Set down the data below in full and exactly, minus the pictures.

[Dataset entries]
#####

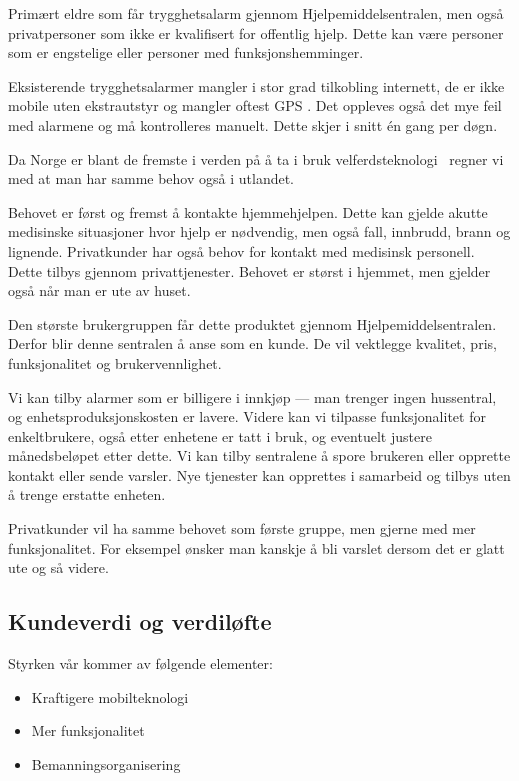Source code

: 
Primært eldre som får trygghetsalarm gjennom Hjelpemiddelsentralen, men også
privatpersoner som ikke er kvalifisert for offentlig hjelp. Dette kan være
personer som er engstelige eller personer med funksjonshemminger.

Eksisterende trygghetsalarmer mangler i stor grad tilkobling internett, de er
ikke mobile uten ekstrautstyr og mangler oftest GPS \cite{sverige.alarm}.
Det oppleves også det mye feil med alarmene og må kontrolleres manuelt. Dette
skjer i snitt én gang per døgn.

Da Norge er blant de fremste i verden på å ta i bruk velferdsteknologi
\cite{telenor.undersokelse} regner vi med at man har samme behov også i
utlandet.

Behovet er først og fremst å kontakte hjemmehjelpen. Dette kan gjelde akutte
medisinske situasjoner hvor hjelp er nødvendig, men også fall, innbrudd, brann
og lignende. Privatkunder har også behov for kontakt med medisinsk personell.
Dette tilbys gjennom privattjenester. Behovet er størst i hjemmet, men gjelder
også når man er ute av huset.

Den største brukergruppen får dette produktet gjennom Hjelpemiddelsentralen.
Derfor blir denne sentralen å anse som en kunde. De vil vektlegge kvalitet,
pris, funksjonalitet og brukervennlighet.

Vi kan tilby alarmer som er billigere i innkjøp --- man trenger ingen
hussentral, og enhetsproduksjonskosten er lavere. Videre kan vi tilpasse
funksjonalitet for enkeltbrukere, også etter enhetene er tatt i bruk, og
eventuelt justere månedsbeløpet etter dette. Vi kan tilby sentralene å spore
brukeren eller opprette kontakt eller sende varsler.  Nye tjenester kan
opprettes i samarbeid og tilbys uten å trenge erstatte enheten.

Privatkunder vil ha samme behovet som første gruppe, men gjerne med mer
funksjonalitet. For eksempel ønsker man kanskje å bli varslet dersom det er
glatt ute og så videre.

\subsection{Kundeverdi og verdiløfte}

Styrken vår kommer av følgende elementer:

\begin{itemize}
  \item Kraftigere mobilteknologi
  \item Mer funksjonalitet
  \item Bemanningsorganisering
\end{itemize}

#####

> [The completed task]:
Source code

: 
Primært eldre som får trygghetsalarm gjennom Hjelpemiddelsentralen, men også
privatpersoner som ikke er kvalifisert for offentlig hjelp. Dette kan være
personer som er engstelige eller personer med funksjonshemminger.

Eksisterende trygghetsalarmer mangler i stor grad tilkobling internett, de er
ikke mobile uten ekstrautstyr og mangler oftest GPS \cite{sverige.alarm}.
Det oppleves også det mye feil med alarmene og må kontrolleres manuelt. Dette
skjer i snitt én gang per døgn.

Da Norge er blant de fremste i verden på å ta i bruk velferdsteknologi
\cite{telenor.undersokelse} regner vi med at man har samme behov også i
utlandet.

Behovet er først og fremst å kontakte hjemmehjelpen. Dette kan gjelde akutte
medisinske situasjoner hvor hjelp er nødvendig, men også fall, innbrudd, brann
og lignende. Privatkunder har også behov for kontakt med medisinsk personell.
Dette tilbys gjennom privattjenester. Behovet er størst i hjemmet, men gjelder
også når man er ute av huset.

Den største brukergruppen får dette produktet gjennom Hjelpemiddelsentralen.
Derfor blir denne sentralen å anse som en kunde. De vil vektlegge kvalitet,
pris, funksjonalitet og brukervennlighet.

Vi kan tilby alarmer som er billigere i innkjøp --- man trenger ingen
hussentral, og enhetsproduksjonskosten er lavere. Videre kan vi tilpasse
funksjonalitet for enkeltbrukere, også etter enhetene er tatt i bruk, og
eventuelt justere månedsbeløpet etter dette. Vi kan tilby sentralene å spore
brukeren eller opprette kontakt eller sende varsler.  Nye tjenester kan
opprettes i samarbeid og tilbys uten å trenge erstatte enheten.

Privatkunder vil ha samme behovet som første gruppe, men gjerne med mer
funksjonalitet. For eksempel ønsker man kanskje å bli varslet dersom det er
glatt ute og så videre.

\subsection{Kundeverdi og verdiløfte}

Styrken vår kommer av følgende elementer:

\begin{itemize}
  \item Kraftigere mobilteknologi
  \item Mer funksjonalitet
  \item Bemanningsorganisering
\end{itemize}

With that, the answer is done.